The generalists and pundits - or, if you want, foxes as opposed to hedgehogs - are the reason why the audience is losing trust in the traditional media. They have seen expertise, and they are not going back.
There is something importantly different about l'affaire Silver, though. Most of the cases in the past were impressionistic. We used our own 'gut feelings' to say that a particular blog post by an expert X was better than a traditional news article by a journalist Y. But now we can back up our gut feelings with numbers. This case is empirical. Expert blogger Nate Silver was correct, while pundits and traditional bloviators were not...and here are the numbers.
How does expertise fit inside the new media ecosystem?
It is easy here at Scientific American. We are an expert publication almost by definition. When news breaks, and there is a science component to it, others come to our site to get the reliable scoop on it. Generalist news organizations link to our articles on the scientific aspects of news stories. All our editors are experts on the topics they write about (and some even have the 20th century badges of expertise, i.e., PhDs and such). And then we have the blog network, where we have about 50 additional experts in other fields.
Being on, or regularly reading, Scienceblogs.com over several years, where science bloggers were treated as 'media', taught us a lot. We learned from one another, learned from our own mistakes, and learned by analyzing mistakes of traditional media. We encountered and studied the traditional journalistic ethics and best practices and incorporated the best of it into our blogging. The Pepsigate scandal was a particularly useful teaching moment for all of us. We became better writers, better journalists, and better bloggers. The distinctions between these blurred.
But we remained experts in our domains. And we resisted some of the traditional media trappings. Being Web natives, we vehemently resist the alien concept of "word count". No blogger I know ever counts words in their posts (if they do, they are too ashamed to say it publicly). The post is done when it's done, when all the historical, philosophical, social and methodological context is included, all details hashed out, all conclusions finalized. And we know that #longform works best. And we resist detached "objectivity". We know we gain rapport and trust with our readers if we insert ourselves into our stories, explain what is the personal connection, where does our expertise on the topic come from, what are our potential biases on the topic, why are we particularly excited about this topic and decided to write about that and not about something else.
As I said yesterday, the traditional and new forms are fusing, learning from each other, getting better as a result, and we are all better off because of it. The line between blogs and columns, and between beats and obsessions is getting fuzzy, and that's a good thing. Many traditional journalists are now also blogging, experimenting with forms and formats, and then transferring those into their more traditional writing.
This is why forward-looking media organizations are hiring experts.
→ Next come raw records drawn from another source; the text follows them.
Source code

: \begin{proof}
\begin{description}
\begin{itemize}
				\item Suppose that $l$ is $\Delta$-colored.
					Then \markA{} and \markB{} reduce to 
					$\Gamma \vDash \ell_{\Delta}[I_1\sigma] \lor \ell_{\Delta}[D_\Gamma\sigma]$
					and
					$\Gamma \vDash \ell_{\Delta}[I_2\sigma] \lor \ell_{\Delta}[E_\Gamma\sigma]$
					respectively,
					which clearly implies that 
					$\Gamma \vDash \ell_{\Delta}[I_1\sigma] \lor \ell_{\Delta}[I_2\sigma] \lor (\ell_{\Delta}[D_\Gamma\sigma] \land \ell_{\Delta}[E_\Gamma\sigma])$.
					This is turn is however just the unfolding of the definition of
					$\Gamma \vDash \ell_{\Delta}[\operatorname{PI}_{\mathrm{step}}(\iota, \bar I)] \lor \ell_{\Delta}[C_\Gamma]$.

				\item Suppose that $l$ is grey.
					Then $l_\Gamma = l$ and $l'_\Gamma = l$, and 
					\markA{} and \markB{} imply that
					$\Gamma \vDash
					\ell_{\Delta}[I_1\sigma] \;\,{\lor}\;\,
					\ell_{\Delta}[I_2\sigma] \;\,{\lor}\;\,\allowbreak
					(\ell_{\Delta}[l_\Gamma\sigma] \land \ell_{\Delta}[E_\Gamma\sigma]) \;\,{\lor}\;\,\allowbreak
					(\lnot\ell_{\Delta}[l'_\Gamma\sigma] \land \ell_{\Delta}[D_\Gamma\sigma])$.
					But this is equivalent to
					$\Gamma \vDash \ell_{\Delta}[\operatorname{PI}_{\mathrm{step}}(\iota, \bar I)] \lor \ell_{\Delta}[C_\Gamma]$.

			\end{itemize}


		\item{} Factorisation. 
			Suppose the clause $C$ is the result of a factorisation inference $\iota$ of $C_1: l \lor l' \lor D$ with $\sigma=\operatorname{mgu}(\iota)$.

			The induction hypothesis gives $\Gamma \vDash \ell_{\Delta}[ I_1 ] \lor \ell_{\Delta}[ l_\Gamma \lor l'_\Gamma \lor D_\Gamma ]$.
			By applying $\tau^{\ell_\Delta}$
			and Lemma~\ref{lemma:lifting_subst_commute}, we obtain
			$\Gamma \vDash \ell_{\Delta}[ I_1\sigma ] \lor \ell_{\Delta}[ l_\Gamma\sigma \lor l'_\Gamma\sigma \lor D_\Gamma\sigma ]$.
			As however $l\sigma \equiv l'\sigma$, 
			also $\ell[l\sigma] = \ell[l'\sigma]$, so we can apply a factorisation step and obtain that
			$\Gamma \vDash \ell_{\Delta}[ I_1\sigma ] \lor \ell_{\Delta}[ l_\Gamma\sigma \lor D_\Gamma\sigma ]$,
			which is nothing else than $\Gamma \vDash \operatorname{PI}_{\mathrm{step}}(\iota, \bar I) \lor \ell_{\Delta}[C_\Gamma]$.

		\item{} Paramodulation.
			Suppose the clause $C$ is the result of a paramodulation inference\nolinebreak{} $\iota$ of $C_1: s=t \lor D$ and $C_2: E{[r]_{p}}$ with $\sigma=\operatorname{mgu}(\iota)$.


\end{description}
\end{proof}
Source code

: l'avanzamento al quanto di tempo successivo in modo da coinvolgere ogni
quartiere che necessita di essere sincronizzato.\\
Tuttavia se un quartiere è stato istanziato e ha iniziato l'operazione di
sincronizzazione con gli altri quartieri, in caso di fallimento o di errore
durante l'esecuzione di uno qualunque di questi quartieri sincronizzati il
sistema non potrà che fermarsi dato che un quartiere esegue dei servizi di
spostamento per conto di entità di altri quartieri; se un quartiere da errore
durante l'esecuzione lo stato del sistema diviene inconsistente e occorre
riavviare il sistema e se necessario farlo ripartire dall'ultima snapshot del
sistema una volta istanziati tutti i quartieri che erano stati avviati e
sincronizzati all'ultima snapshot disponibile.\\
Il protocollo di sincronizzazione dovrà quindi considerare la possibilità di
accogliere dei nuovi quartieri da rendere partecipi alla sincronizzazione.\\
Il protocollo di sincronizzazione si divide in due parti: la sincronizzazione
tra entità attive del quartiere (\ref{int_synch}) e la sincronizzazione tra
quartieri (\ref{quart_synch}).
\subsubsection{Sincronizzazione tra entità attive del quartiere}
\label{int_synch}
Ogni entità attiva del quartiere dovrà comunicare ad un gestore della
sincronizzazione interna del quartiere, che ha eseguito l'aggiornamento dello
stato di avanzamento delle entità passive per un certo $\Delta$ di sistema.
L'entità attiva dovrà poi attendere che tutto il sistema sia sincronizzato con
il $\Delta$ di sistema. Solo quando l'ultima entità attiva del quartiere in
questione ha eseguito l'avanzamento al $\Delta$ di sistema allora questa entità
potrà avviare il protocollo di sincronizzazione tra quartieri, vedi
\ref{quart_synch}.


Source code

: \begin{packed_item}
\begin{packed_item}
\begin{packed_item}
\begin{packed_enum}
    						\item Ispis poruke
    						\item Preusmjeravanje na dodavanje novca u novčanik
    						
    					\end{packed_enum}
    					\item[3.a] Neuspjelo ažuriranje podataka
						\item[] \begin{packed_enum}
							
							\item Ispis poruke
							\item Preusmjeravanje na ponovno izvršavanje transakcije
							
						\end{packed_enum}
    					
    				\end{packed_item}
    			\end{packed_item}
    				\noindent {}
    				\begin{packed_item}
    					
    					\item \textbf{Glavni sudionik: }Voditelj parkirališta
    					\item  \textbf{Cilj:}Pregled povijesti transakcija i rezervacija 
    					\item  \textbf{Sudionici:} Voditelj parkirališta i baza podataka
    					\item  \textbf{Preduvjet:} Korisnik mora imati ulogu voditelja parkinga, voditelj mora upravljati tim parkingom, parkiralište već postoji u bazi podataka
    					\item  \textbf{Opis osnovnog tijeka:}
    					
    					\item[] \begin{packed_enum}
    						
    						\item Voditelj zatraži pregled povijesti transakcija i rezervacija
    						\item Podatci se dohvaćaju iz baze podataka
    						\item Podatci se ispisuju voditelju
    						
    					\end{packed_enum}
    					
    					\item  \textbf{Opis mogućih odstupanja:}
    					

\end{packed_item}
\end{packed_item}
And why the pundits and bloviators, once their contracts expire or they retire, will gradually disappear from the media ecosystem (this will take many years, especially on TV which is the most resistant to change). This is why journalism schools are training experts. This is why media organizations are hiring bloggers. And then some of those bloggers get desks in the office, salaries equal to staff, benefits, etc. One day, that will be the norm. Let's hope.